It was discovered in the southern city of Regensburg during construction work.
The bomb could not be transported or defused, experts found. So they instead evacuated some 4,500 people in a 1.5km (one mile) radius.
Despite the planned explosion, nearby buildings were damaged in the blast, their windows shattering.
Unexploded bombs from the war are not uncommon in Germany, which was heavily bombed by Britain and, later, the US.
Regional newspaper Mittelbayerische Zeitung reported that the Regensburg bomb was equipped with a particularly complicated detonator.
It also presented a genuine threat, investigators decided - rather than being considered a dud - and had to be detonated on the spot as soon as possible.

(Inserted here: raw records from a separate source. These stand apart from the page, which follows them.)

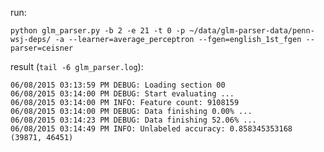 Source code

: run:

    python glm_parser.py -b 2 -e 21 -t 0 -p ~/data/glm-parser-data/penn-wsj-deps/ -a --learner=average_perceptron --fgen=english_1st_fgen --parser=ceisner

result (`tail -6 glm_parser.log`):

    06/08/2015 03:13:59 PM DEBUG: Loading section 00 
    06/08/2015 03:14:00 PM DEBUG: Start evaluating ...
    06/08/2015 03:14:00 PM INFO: Feature count: 9108159
    06/08/2015 03:14:00 PM DEBUG: Data finishing 0.00% ...
    06/08/2015 03:14:23 PM DEBUG: Data finishing 52.06% ...
    06/08/2015 03:14:49 PM INFO: Unlabeled accuracy: 0.858345353168 (39871, 46451)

A bomb disposal robot was used to place an explosive charge next to the bomb, it reported. The resulting explosion, shortly before 05:00 local time (03:00 GMT) , could be heard kilometres away.

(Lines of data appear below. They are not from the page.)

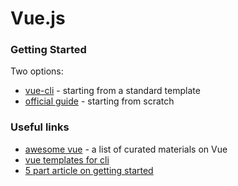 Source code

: # Vue.js

### Getting Started
Two options:
* [vue-cli](https://github.com/vuejs/vue-cli) - starting from a standard template
* [official guide](https://vuejs.org/v2/guide/) - starting from scratch

### Useful links
* [awesome vue](https://github.com/vuejs/awesome-vue) - a list of curated materials on Vue
* [vue templates for cli](https://github.com/vuejs-templates)
* [5 part article on getting started](https://css-tricks.com/guides/vue/)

Police then began a safety check of the area before allowing residents to return to their homes. A full inspection of the damage caused will be carried out on Wednesday.
The bomb has not been identified - but British and US forces bombed the city multiple times during World War Two, dropping hundreds of bombs, many of which did not explode.
A US-made bomb was discovered in the city in January, which was defused after a lengthy operation that resulted in the evacuation of more than 2,000 people.
In June 2017, a similar discovery made headlines when more than 100 prisoners had to be evacuated when a bomb was found near a jail - along with 1,500 residents.
Across Germany, evacuations for old bombs sometimes involve entire populations. About 18,500 people were evacuated from Ludwigshafen in August last year,while Frankfurt evacuated some 70,000 over the threat from a 1.4 tonne British "blockbuster" bomb in 2017.